Records from a data source:
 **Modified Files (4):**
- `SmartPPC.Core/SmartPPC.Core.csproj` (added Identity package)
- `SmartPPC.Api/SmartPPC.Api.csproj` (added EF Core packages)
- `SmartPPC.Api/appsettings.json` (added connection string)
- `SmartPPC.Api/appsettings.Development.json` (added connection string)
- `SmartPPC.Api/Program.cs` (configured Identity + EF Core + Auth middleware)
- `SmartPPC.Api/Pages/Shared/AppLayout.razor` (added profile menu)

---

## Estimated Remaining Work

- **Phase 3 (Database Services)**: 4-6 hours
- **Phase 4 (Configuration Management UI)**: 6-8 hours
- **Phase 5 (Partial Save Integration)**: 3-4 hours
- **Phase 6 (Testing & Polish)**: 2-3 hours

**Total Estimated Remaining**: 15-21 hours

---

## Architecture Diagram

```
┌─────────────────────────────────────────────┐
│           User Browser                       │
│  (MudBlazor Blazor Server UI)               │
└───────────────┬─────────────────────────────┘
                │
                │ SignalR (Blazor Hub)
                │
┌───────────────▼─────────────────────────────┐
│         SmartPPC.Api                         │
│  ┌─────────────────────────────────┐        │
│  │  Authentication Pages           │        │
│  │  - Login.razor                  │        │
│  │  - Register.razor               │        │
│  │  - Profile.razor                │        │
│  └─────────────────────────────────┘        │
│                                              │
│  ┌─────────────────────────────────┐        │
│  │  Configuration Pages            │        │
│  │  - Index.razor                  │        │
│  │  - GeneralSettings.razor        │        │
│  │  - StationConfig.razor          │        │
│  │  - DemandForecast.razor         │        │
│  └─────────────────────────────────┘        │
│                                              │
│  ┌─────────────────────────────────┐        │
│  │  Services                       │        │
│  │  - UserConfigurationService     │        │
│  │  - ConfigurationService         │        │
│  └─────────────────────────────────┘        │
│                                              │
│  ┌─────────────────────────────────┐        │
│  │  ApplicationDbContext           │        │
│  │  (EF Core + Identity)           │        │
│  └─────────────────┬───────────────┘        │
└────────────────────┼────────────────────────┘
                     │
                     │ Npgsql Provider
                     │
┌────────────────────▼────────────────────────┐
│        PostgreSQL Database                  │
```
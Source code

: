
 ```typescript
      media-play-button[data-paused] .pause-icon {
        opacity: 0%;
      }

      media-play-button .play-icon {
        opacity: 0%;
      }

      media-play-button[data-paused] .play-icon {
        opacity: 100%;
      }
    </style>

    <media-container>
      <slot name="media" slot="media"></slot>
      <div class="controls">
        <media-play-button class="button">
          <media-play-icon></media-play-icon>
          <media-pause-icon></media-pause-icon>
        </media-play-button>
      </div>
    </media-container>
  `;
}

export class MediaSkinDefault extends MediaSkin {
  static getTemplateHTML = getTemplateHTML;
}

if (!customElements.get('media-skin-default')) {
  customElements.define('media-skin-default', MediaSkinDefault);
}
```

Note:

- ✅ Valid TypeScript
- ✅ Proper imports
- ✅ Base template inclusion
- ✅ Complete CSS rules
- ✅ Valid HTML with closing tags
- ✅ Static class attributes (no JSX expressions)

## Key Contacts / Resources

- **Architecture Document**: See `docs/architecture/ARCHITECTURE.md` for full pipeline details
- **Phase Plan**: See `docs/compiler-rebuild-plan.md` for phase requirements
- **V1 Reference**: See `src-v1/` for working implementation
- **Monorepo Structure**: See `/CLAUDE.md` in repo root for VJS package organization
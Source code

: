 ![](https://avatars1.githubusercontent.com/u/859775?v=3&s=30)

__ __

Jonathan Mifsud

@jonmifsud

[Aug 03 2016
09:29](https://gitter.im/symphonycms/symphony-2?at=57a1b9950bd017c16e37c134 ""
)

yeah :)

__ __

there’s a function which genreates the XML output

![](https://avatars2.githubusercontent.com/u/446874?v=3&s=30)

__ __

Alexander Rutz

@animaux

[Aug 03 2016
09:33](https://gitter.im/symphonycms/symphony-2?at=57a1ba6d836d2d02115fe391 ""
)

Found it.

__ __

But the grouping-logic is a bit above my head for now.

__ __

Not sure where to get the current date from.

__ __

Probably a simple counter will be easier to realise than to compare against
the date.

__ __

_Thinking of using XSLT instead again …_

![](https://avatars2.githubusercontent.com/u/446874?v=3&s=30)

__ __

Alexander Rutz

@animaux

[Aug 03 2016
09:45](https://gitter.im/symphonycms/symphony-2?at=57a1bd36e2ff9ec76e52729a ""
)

[THE TASK] What the task asks for is a word-for-word repeat of the lines above, from the first through the one containing "## Estimated Remaining Work".

[SOLUTION TO THIS EXERCISE]
 **Modified Files (4):**
- `SmartPPC.Core/SmartPPC.Core.csproj` (added Identity package)
- `SmartPPC.Api/SmartPPC.Api.csproj` (added EF Core packages)
- `SmartPPC.Api/appsettings.json` (added connection string)
- `SmartPPC.Api/appsettings.Development.json` (added connection string)
- `SmartPPC.Api/Program.cs` (configured Identity + EF Core + Auth middleware)
- `SmartPPC.Api/Pages/Shared/AppLayout.razor` (added profile menu)

---

## Estimated Remaining Work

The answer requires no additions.